Source texts of formatted documents:
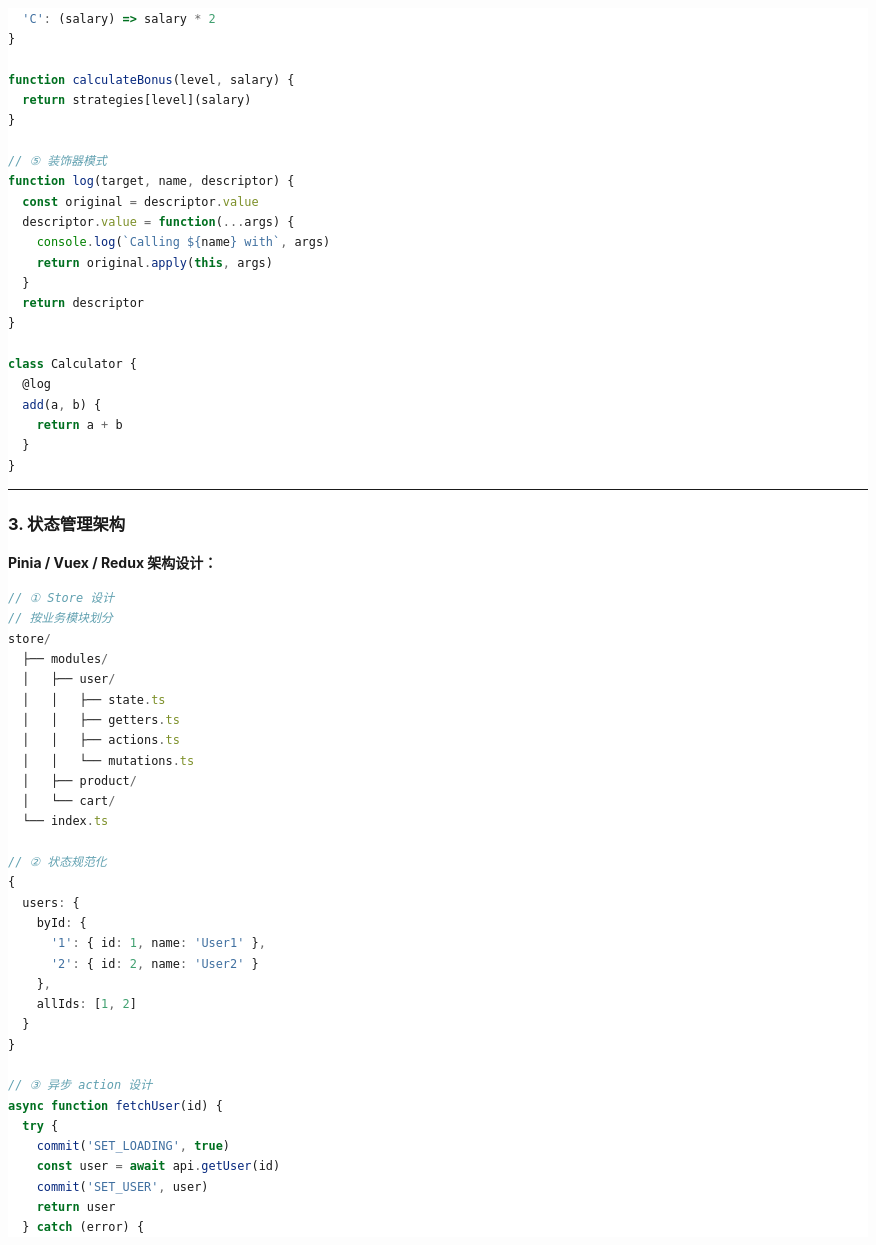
 ```javascript
  'C': (salary) => salary * 2
}

function calculateBonus(level, salary) {
  return strategies[level](salary)
}

// ⑤ 装饰器模式
function log(target, name, descriptor) {
  const original = descriptor.value
  descriptor.value = function(...args) {
    console.log(`Calling ${name} with`, args)
    return original.apply(this, args)
  }
  return descriptor
}

class Calculator {
  @log
  add(a, b) {
    return a + b
  }
}
```

---

### 3. 状态管理架构

**Pinia / Vuex / Redux 架构设计：**

```typescript
// ① Store 设计
// 按业务模块划分
store/
  ├── modules/
  │   ├── user/
  │   │   ├── state.ts
  │   │   ├── getters.ts
  │   │   ├── actions.ts
  │   │   └── mutations.ts
  │   ├── product/
  │   └── cart/
  └── index.ts

// ② 状态规范化
{
  users: {
    byId: {
      '1': { id: 1, name: 'User1' },
      '2': { id: 2, name: 'User2' }
    },
    allIds: [1, 2]
  }
}

// ③ 异步 action 设计
async function fetchUser(id) {
  try {
    commit('SET_LOADING', true)
    const user = await api.getUser(id)
    commit('SET_USER', user)
    return user
  } catch (error) {
```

# Your assignment
What belongs in the answer is each line of the data that has the word "function".

# Expected output
function calculateBonus(level, salary) {
function log(target, name, descriptor) {
  descriptor.value = function(...args) {
async function fetchUser(id) {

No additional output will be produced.